[Items from a dataset]
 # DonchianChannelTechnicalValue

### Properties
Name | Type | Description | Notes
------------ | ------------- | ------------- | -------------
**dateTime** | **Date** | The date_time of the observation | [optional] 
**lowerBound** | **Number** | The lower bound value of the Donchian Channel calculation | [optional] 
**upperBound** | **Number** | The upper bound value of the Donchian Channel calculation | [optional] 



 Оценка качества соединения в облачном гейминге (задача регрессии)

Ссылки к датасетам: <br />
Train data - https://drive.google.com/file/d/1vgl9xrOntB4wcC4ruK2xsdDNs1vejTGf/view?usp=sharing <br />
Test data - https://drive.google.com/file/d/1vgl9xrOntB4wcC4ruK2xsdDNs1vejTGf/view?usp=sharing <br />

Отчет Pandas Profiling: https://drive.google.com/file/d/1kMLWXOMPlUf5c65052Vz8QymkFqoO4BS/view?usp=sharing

Task brief
Up to and including the line with "The upper bound", please return the records exactly, beginning from their first line.

Reply to the exercise
 # DonchianChannelTechnicalValue

### Properties
Name | Type | Description | Notes
------------ | ------------- | ------------- | -------------
**dateTime** | **Date** | The date_time of the observation | [optional] 
**lowerBound** | **Number** | The lower bound value of the Donchian Channel calculation | [optional] 
**upperBound** | **Number** | The upper bound value of the Donchian Channel calculation | [optional] 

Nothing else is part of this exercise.